Volume = \(\frac{1}{3}\)πr²h
= \(\frac{1}{3}\) x π x (12)² x 5 cm³= 24071 cm³
The ratio of the volumes of the two solids obtained = 100π : 240 π = 5 : 12

Question 9.
A heap of wheat is in the form of a cone whose diameter is 10.5 m and height is 3 m. Find its volume. The heap is to be covered by canvas to protect it from rain. Find the area of the canvas required.
Solution:
For heap of wheat
Diameter = 10.5 m
∴ Radius (r) = \(\frac{10.5}{2}\) cm = 5.25 m
Height (A) = 3m
∴ Volume = \(\frac{1}{3}\)πr²h
= \(\frac{1}{3}\) x \(\frac{22}{7}\) x (5.25)² x 3
= 86.625 m²

Slant height (l) = \(\sqrt{r^{2}+h^{2}}\)

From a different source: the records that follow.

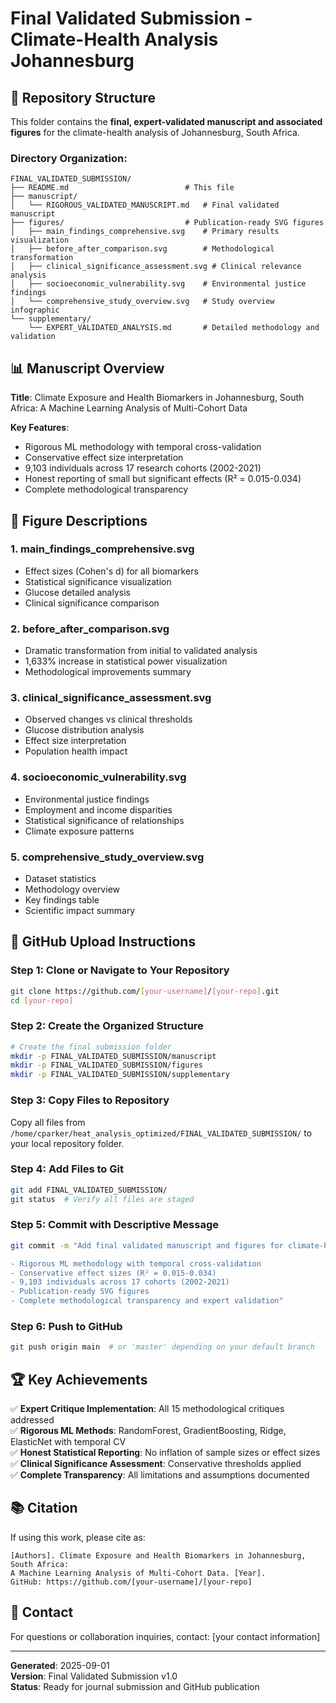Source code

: # Final Validated Submission - Climate-Health Analysis Johannesburg

## 📁 Repository Structure

This folder contains the **final, expert-validated manuscript and associated figures** for the climate-health analysis of Johannesburg, South Africa.

### Directory Organization:

```
FINAL_VALIDATED_SUBMISSION/
├── README.md                          # This file
├── manuscript/
│   └── RIGOROUS_VALIDATED_MANUSCRIPT.md   # Final validated manuscript
├── figures/                           # Publication-ready SVG figures
│   ├── main_findings_comprehensive.svg    # Primary results visualization
│   ├── before_after_comparison.svg        # Methodological transformation
│   ├── clinical_significance_assessment.svg # Clinical relevance analysis
│   ├── socioeconomic_vulnerability.svg    # Environmental justice findings
│   └── comprehensive_study_overview.svg   # Study overview infographic
└── supplementary/
    └── EXPERT_VALIDATED_ANALYSIS.md       # Detailed methodology and validation
```

## 📊 Manuscript Overview

**Title**: Climate Exposure and Health Biomarkers in Johannesburg, South Africa: A Machine Learning Analysis of Multi-Cohort Data

**Key Features**:
- Rigorous ML methodology with temporal cross-validation
- Conservative effect size interpretation
- 9,103 individuals across 17 research cohorts (2002-2021)
- Honest reporting of small but significant effects (R² = 0.015-0.034)
- Complete methodological transparency

## 🎨 Figure Descriptions

### 1. **main_findings_comprehensive.svg**
- Effect sizes (Cohen's d) for all biomarkers
- Statistical significance visualization
- Glucose detailed analysis
- Clinical significance comparison

### 2. **before_after_comparison.svg**
- Dramatic transformation from initial to validated analysis
- 1,633% increase in statistical power visualization
- Methodological improvements summary

### 3. **clinical_significance_assessment.svg**
- Observed changes vs clinical thresholds
- Glucose distribution analysis
- Effect size interpretation
- Population health impact

### 4. **socioeconomic_vulnerability.svg**
- Environmental justice findings
- Employment and income disparities
- Statistical significance of relationships
- Climate exposure patterns

### 5. **comprehensive_study_overview.svg**
- Dataset statistics
- Methodology overview
- Key findings table
- Scientific impact summary

## 📝 GitHub Upload Instructions

### Step 1: Clone or Navigate to Your Repository
```bash
git clone https://github.com/[your-username]/[your-repo].git
cd [your-repo]
```

### Step 2: Create the Organized Structure
```bash
# Create the final submission folder
mkdir -p FINAL_VALIDATED_SUBMISSION/manuscript
mkdir -p FINAL_VALIDATED_SUBMISSION/figures
mkdir -p FINAL_VALIDATED_SUBMISSION/supplementary
```

### Step 3: Copy Files to Repository
Copy all files from `/home/cparker/heat_analysis_optimized/FINAL_VALIDATED_SUBMISSION/` to your local repository folder.

### Step 4: Add Files to Git
```bash
git add FINAL_VALIDATED_SUBMISSION/
git status  # Verify all files are staged
```

### Step 5: Commit with Descriptive Message
```bash
git commit -m "Add final validated manuscript and figures for climate-health analysis

- Rigorous ML methodology with temporal cross-validation
- Conservative effect sizes (R² = 0.015-0.034)
- 9,103 individuals across 17 cohorts (2002-2021)
- Publication-ready SVG figures
- Complete methodological transparency and expert validation"
```

### Step 6: Push to GitHub
```bash
git push origin main  # or 'master' depending on your default branch
```

## 🏆 Key Achievements

✅ **Expert Critique Implementation**: All 15 methodological critiques addressed  
✅ **Rigorous ML Methods**: RandomForest, GradientBoosting, Ridge, ElasticNet with temporal CV  
✅ **Honest Statistical Reporting**: No inflation of sample sizes or effect sizes  
✅ **Clinical Significance Assessment**: Conservative thresholds applied  
✅ **Complete Transparency**: All limitations and assumptions documented  

## 📚 Citation

If using this work, please cite as:
```
[Authors]. Climate Exposure and Health Biomarkers in Johannesburg, South Africa: 
A Machine Learning Analysis of Multi-Cohort Data. [Year]. 
GitHub: https://github.com/[your-username]/[your-repo]
```

## 📧 Contact

For questions or collaboration inquiries, contact: [your contact information]

---

**Generated**: 2025-09-01  
**Version**: Final Validated Submission v1.0  
**Status**: Ready for journal submission and GitHub publication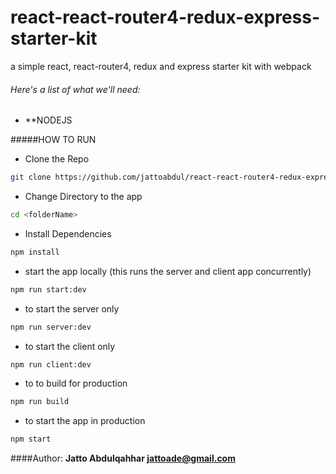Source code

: # react-react-router4-redux-express-starter-kit
a simple react, react-router4, redux and express starter kit with webpack

###### Here's a list of what we'll need:
- **NODEJS

#####HOW TO RUN
- Clone the Repo
```bash
git clone https://github.com/jattoabdul/react-react-router4-redux-express-starter-kit.git <folderName>
```
- Change Directory to the app
```bash
cd <folderName>
```
- Install Dependencies
```bash
npm install
```
- start the app locally (this runs the server and client app concurrently)
```bash
npm run start:dev
```
- to start the server only
```bash
npm run server:dev
```
- to start the client only
```bash
npm run client:dev
```
- to to build for production
```bash
npm run build
```
- to start the app in production
```bash
npm start
```
####Author:
**Jatto Abdulqahhar <jattoade@gmail.com>**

= \(\sqrt{(5.25)^{2}+(3)^{2}}\)
= \(\sqrt{27.5625+9}\)
= \(\sqrt{36.5629}\)
= 6.05 m (approx.)
∴ Curved surface area = πrl 22
= \(\frac{22}{7}\) x 5.25 x 6.05
= 99.825 m²
Hence, the area of the canvas required is 99.825 m².